(TASK REQUIREMENTS)
When you copy the entries, omit the images and keep every word as it is.

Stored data
*** Begin section ***

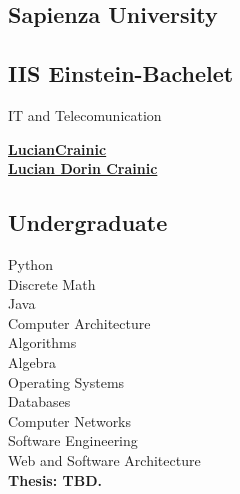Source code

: \documentclass[a4paper]{MagicalCV}
\let\olditem\item
\renewcommand\item{\olditem\justifying}
\begin{document}
\lastupdated

 

\begin{minipage}[t]{0.32\textwidth} 


\subsection{Sapienza University}
\vspace{\topsep} %
\begin{tightemize}
\item 
\end{tightemize}
\sectionsep

\subsection{IIS Einstein-Bachelet}
\begin{tightemize}
\item IT and Telecomunication
\end{tightemize}
\sectionsep


 \href{https://github.com/LucianCrainic}{\bf LucianCrainic}\\
 \href{https://www.linkedin.com/in/lucian-dorin-crainic-705510183/}{\bf Lucian Dorin Crainic}
\sectionsep


\subsection{Undergraduate}
Python \\
Discrete Math \\
Java \\
Computer Architecture \\
Algorithms \\
Algebra \\
Operating Systems \\
Databases \\
Computer Networks \\
Software Engineering \\
Web and Software Architecture \\
\textbf{Thesis: TBD.}
\sectionsep


\end{minipage}
\end{document}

*** End section ***

(TASK OUTPUT)
Source code

: \documentclass[a4paper]{MagicalCV}
\let\olditem\item
\renewcommand\item{\olditem\justifying}
\begin{document}
\lastupdated

 

\begin{minipage}[t]{0.32\textwidth} 


\subsection{Sapienza University}
\vspace{\topsep} %
\begin{tightemize}
\item 
\end{tightemize}
\sectionsep

\subsection{IIS Einstein-Bachelet}
\begin{tightemize}
\item IT and Telecomunication
\end{tightemize}
\sectionsep


 \href{https://github.com/LucianCrainic}{\bf LucianCrainic}\\
 \href{https://www.linkedin.com/in/lucian-dorin-crainic-705510183/}{\bf Lucian Dorin Crainic}
\sectionsep


\subsection{Undergraduate}
Python \\
Discrete Math \\
Java \\
Computer Architecture \\
Algorithms \\
Algebra \\
Operating Systems \\
Databases \\
Computer Networks \\
Software Engineering \\
Web and Software Architecture \\
\textbf{Thesis: TBD.}
\sectionsep


\end{minipage}
\end{document}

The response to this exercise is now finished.